#### Extracted data

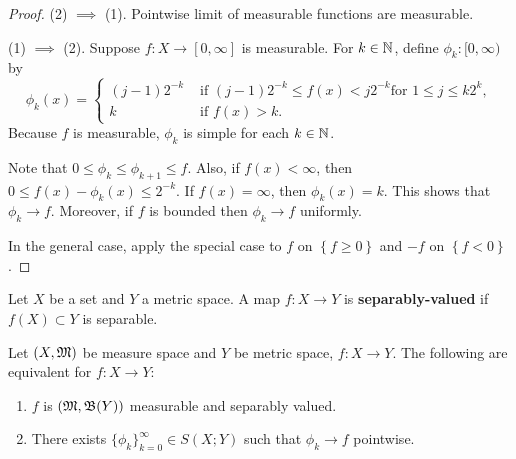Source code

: \documentclass[a4paper]{article}
\renewcommand{\seqinfk}[1]{\{ #1 \}_{k=0}^\infty}
\begin{document}
\begin{proof}
  (2) $\implies$ (1). Pointwise limit of measurable
  functions are measurable.

  (1) $\implies$ (2). Suppose $f : X \to [0, \infty]$
  is measurable. For $k \in \mathbb{N}$, define
  $\phi_k : [0, \infty)$ by
  \[
    \phi_k(x) = \begin{cases}
    (j - 1)2^{-k} & \text{ if
  $(j - 1)2^{-k} \leq f(x) < j 2^{-k}$
    for $1 \leq j \leq k 2^k$}, \\
    k & \text{ if $f(x) > k$}.
    \end{cases}
  \]
  Because $f$ is measurable, $\phi_k$ is simple for each $k \in \mathbb{N}$.

  Note that $0 \leq \phi_k \leq \phi_{k+1} \leq f$. Also, if $f(x) <
  \infty$, then $0 \leq f(x) - \phi_k(x) \leq 2^{-k}$. If $f(x) = \infty$,
  then $\phi_k(x) = k$. This shows that $\phi_k \to f$. Moreover, if $f$
  is bounded then $\phi_k \to f$ uniformly.

  In the general case, apply the special case to $f$ on $\left\{ f \geq 0
  \right\}$ and $-f$ on $\left\{ f < 0 \right\}$.

\end{proof}

\begin{defi}
  Let $X$ be a set and $Y$ a metric space. A map $f: X
    \to Y$ is \textbf{separably-valued}
  if $f(X) \subset Y$ is separable.
\end{defi}

\begin{thm}
  Let $(X, \mathfrak{M})$ be measure space and $Y$ be metric space, $f : X \to Y$.
  The following are equivalent for $f: X \to Y$:
  \begin{enumerate}
    \item $f$ is $(\mathfrak{M}, \mathfrak{B}(Y))$ measurable and
          separably valued.
    \item There exists $\seqinfk{\phi_k} \in S(X; Y)$ such that $\phi_k
          \to f$ pointwise.
  \end{enumerate}
\end{thm}
\end{document}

########

[Exercise]
Full copy, no pictures: write out each line of the data exactly as it stands.

[Exercise solution]
Source code

: \documentclass[a4paper]{article}
\renewcommand{\seqinfk}[1]{\{ #1 \}_{k=0}^\infty}
\begin{document}
\begin{proof}
  (2) $\implies$ (1). Pointwise limit of measurable
  functions are measurable.

  (1) $\implies$ (2). Suppose $f : X \to [0, \infty]$
  is measurable. For $k \in \mathbb{N}$, define
  $\phi_k : [0, \infty)$ by
  \[
    \phi_k(x) = \begin{cases}
    (j - 1)2^{-k} & \text{ if
  $(j - 1)2^{-k} \leq f(x) < j 2^{-k}$
    for $1 \leq j \leq k 2^k$}, \\
    k & \text{ if $f(x) > k$}.
    \end{cases}
  \]
  Because $f$ is measurable, $\phi_k$ is simple for each $k \in \mathbb{N}$.

  Note that $0 \leq \phi_k \leq \phi_{k+1} \leq f$. Also, if $f(x) <
  \infty$, then $0 \leq f(x) - \phi_k(x) \leq 2^{-k}$. If $f(x) = \infty$,
  then $\phi_k(x) = k$. This shows that $\phi_k \to f$. Moreover, if $f$
  is bounded then $\phi_k \to f$ uniformly.

  In the general case, apply the special case to $f$ on $\left\{ f \geq 0
  \right\}$ and $-f$ on $\left\{ f < 0 \right\}$.

\end{proof}

\begin{defi}
  Let $X$ be a set and $Y$ a metric space. A map $f: X
    \to Y$ is \textbf{separably-valued}
  if $f(X) \subset Y$ is separable.
\end{defi}

\begin{thm}
  Let $(X, \mathfrak{M})$ be measure space and $Y$ be metric space, $f : X \to Y$.
  The following are equivalent for $f: X \to Y$:
  \begin{enumerate}
    \item $f$ is $(\mathfrak{M}, \mathfrak{B}(Y))$ measurable and
          separably valued.
    \item There exists $\seqinfk{\phi_k} \in S(X; Y)$ such that $\phi_k
          \to f$ pointwise.
  \end{enumerate}
\end{thm}
\end{document}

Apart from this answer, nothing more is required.